Peter Arlett from the European Commission proposing the new initiatives for children. BEN J. M. Verbeek/EFGCP

The European Union has taken one step closer to launching US-style regulations that encourage the development of drugs designed specifically for use in children.

Leading figures from industry, clinical practice and regulatory affairs met in Brussels on 25–26 January under the auspices of the European Forum for Good Clinical Practice. A final decision by Europe's lawmakers might be more than a year away, but to judge by the talk inside and outside the conference hall, it is not a question of whether the European Parliament and Council will adopt the proposals, but what happens after it does.

Under the proposals, explained Peter Arlett from the European Commission, companies seeking approval for new medicines will either have to go to a new European Paediatrics Committee of the European Medicines Agency with data from paediatric clinical trials, or ask the committee to grant a waiver or a deferral. In return for completing studies, the makers of patented medicines will gain a 6-month 'patent extension' in Europe, rising to an extra 2 years for drugs for rare, or orphan, diseases.

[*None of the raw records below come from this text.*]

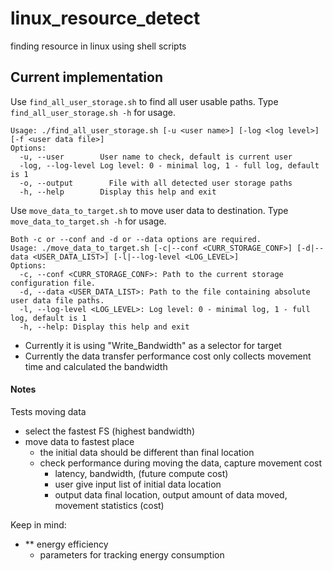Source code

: # linux_resource_detect
finding resource in linux using shell scripts

## Current implementation
Use `find_all_user_storage.sh` to find all user usable paths. Type `find_all_user_storage.sh -h` for usage.
```
Usage: ./find_all_user_storage.sh [-u <user name>] [-log <log level>] [-f <user data file>]
Options:
  -u, --user        User name to check, default is current user
  -log, --log-level Log level: 0 - minimal log, 1 - full log, default is 1
  -o, --output        File with all detected user storage paths
  -h, --help        Display this help and exit
```

Use `move_data_to_target.sh` to move user data to destination. Type `move_data_to_target.sh -h` for usage.
```
Both -c or --conf and -d or --data options are required.
Usage: ./move_data_to_target.sh [-c|--conf <CURR_STORAGE_CONF>] [-d|--data <USER_DATA_LIST>] [-l|--log-level <LOG_LEVEL>]
Options:
  -c, --conf <CURR_STORAGE_CONF>: Path to the current storage configuration file.
  -d, --data <USER_DATA_LIST>: Path to the file containing absolute user data file paths.
  -l, --log-level <LOG_LEVEL>: Log level: 0 - minimal log, 1 - full log, default is 1
  -h, --help: Display this help and exit
```

- Currently it is using "Write_Bandwidth" as a selector for target
- Currently the data transfer performance cost only collects movement time and calculated the bandwidth



#### Notes
Tests moving data
- select the fastest FS (highest bandwidth)
- move data to fastest place
	- the initial data should be different than final location
	- check performance during moving the data, capture movement cost
		- latency, bandwidth, (future compute cost)
		- user give input list of initial data location
		- output data final location, output amount of data moved, movement statistics (cost)

Keep in mind:
- ** energy efficiency
	- parameters for tracking energy consumption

So far, so pretty much a copy of the regulations introduced into the US in 1997 and confirmed by Congress in the Best Pharmaceuticals for Children Act of 2002. Things get more complex with generic, or off-patent drugs, and the European Commission has had to be a bit more innovative.

The Commission has come up with a new vehicle for granting intellectual property, a Paediatric Use Marketing Authorisation, or PUMA. This will allow innovation on older drugs to be rewarded with the intellectual property right — data protection — which gives an element of market exclusivity.

Questions remain about how effective in practice the provisions for older medicines will be in encouraging drug companies to produce medicines for children. Experience in the US since 1997 looks encouraging, said Diane Murphy, Director of the FDA's Office of Pediatric Therapeutics. Up to December 2004 the authorization procedure had led to 17 product labels carrying new dosing recommendations, 21 with new children-specific label information, and 11 with declarations that effectiveness in children had not been established.

Expertise in interpreting data will be a big issue. According to some of the attendants, it is estimated that there are no more than 12 trained paediatric clinical pharmacologists in Europe. As this expertise is mainly limited to the academic/clinical sector, industry is going to have to rely on this sector for expertise — which seems to echo the experience in the US.

Another stumbling block will be informed consent. There are already guidelines for informed consent from both parents and from the child when the child is capable of understanding what is going on. But there are a huge number of tricky areas, including situations involving divorced parents and sperm-donor parents.

Despite a small, nagging worry that some of Europe's MEPs might baulk at the very idea of clinical trials involving babies and children, there's a lot of confidence that most can be won over. And there is general agreement that the proposals would be a good start for Europe even if they will still leave the continent's researchers and companies nearly 10 years behind the US.

That said, the proposal for regulation in Europe has the advantage of drawing on US experience and has been able to plug the gaps that some consider to exist in the US laws.